Extracted data entries:
BEGIN
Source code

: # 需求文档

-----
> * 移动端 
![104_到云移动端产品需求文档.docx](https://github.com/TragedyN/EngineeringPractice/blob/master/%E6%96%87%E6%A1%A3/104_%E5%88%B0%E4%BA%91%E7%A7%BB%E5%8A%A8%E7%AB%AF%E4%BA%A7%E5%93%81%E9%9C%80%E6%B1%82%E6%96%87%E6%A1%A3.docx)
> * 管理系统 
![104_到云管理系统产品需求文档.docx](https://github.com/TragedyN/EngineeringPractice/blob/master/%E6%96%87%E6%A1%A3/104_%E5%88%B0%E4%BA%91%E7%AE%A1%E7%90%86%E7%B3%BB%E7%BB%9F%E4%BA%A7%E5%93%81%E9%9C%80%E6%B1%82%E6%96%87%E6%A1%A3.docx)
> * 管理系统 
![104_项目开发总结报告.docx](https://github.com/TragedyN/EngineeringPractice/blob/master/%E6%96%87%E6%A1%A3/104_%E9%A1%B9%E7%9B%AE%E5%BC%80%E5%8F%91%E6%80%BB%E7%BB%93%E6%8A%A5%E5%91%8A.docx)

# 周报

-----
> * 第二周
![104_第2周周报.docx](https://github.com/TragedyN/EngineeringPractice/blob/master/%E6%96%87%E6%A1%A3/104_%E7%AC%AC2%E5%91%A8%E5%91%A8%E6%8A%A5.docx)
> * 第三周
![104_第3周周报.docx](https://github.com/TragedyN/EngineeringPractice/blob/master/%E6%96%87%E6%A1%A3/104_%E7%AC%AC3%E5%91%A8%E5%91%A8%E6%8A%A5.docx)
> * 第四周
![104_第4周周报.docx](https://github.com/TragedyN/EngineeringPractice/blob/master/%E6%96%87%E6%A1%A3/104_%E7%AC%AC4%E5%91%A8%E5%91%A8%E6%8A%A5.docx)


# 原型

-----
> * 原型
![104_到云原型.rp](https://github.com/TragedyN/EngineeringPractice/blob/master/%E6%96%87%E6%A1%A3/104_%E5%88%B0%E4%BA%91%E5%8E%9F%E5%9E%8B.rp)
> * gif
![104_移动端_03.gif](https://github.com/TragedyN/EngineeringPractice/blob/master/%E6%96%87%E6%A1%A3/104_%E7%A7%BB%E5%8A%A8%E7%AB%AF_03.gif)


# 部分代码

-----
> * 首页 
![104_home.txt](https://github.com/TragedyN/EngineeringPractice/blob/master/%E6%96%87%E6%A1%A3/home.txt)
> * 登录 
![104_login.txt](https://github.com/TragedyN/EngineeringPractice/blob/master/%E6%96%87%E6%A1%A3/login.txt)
END
Your task => Repeat each record verbatim.

Response area =>
Source code

: # 需求文档

-----
> * 移动端 
![104_到云移动端产品需求文档.docx](https://github.com/TragedyN/EngineeringPractice/blob/master/%E6%96%87%E6%A1%A3/104_%E5%88%B0%E4%BA%91%E7%A7%BB%E5%8A%A8%E7%AB%AF%E4%BA%A7%E5%93%81%E9%9C%80%E6%B1%82%E6%96%87%E6%A1%A3.docx)
> * 管理系统 
![104_到云管理系统产品需求文档.docx](https://github.com/TragedyN/EngineeringPractice/blob/master/%E6%96%87%E6%A1%A3/104_%E5%88%B0%E4%BA%91%E7%AE%A1%E7%90%86%E7%B3%BB%E7%BB%9F%E4%BA%A7%E5%93%81%E9%9C%80%E6%B1%82%E6%96%87%E6%A1%A3.docx)
> * 管理系统 
![104_项目开发总结报告.docx](https://github.com/TragedyN/EngineeringPractice/blob/master/%E6%96%87%E6%A1%A3/104_%E9%A1%B9%E7%9B%AE%E5%BC%80%E5%8F%91%E6%80%BB%E7%BB%93%E6%8A%A5%E5%91%8A.docx)

# 周报

-----
> * 第二周
![104_第2周周报.docx](https://github.com/TragedyN/EngineeringPractice/blob/master/%E6%96%87%E6%A1%A3/104_%E7%AC%AC2%E5%91%A8%E5%91%A8%E6%8A%A5.docx)
> * 第三周
![104_第3周周报.docx](https://github.com/TragedyN/EngineeringPractice/blob/master/%E6%96%87%E6%A1%A3/104_%E7%AC%AC3%E5%91%A8%E5%91%A8%E6%8A%A5.docx)
> * 第四周
![104_第4周周报.docx](https://github.com/TragedyN/EngineeringPractice/blob/master/%E6%96%87%E6%A1%A3/104_%E7%AC%AC4%E5%91%A8%E5%91%A8%E6%8A%A5.docx)


# 原型

-----
> * 原型
![104_到云原型.rp](https://github.com/TragedyN/EngineeringPractice/blob/master/%E6%96%87%E6%A1%A3/104_%E5%88%B0%E4%BA%91%E5%8E%9F%E5%9E%8B.rp)
> * gif
![104_移动端_03.gif](https://github.com/TragedyN/EngineeringPractice/blob/master/%E6%96%87%E6%A1%A3/104_%E7%A7%BB%E5%8A%A8%E7%AB%AF_03.gif)


# 部分代码

-----
> * 首页 
![104_home.txt](https://github.com/TragedyN/EngineeringPractice/blob/master/%E6%96%87%E6%A1%A3/home.txt)
> * 登录 
![104_login.txt](https://github.com/TragedyN/EngineeringPractice/blob/master/%E6%96%87%E6%A1%A3/login.txt)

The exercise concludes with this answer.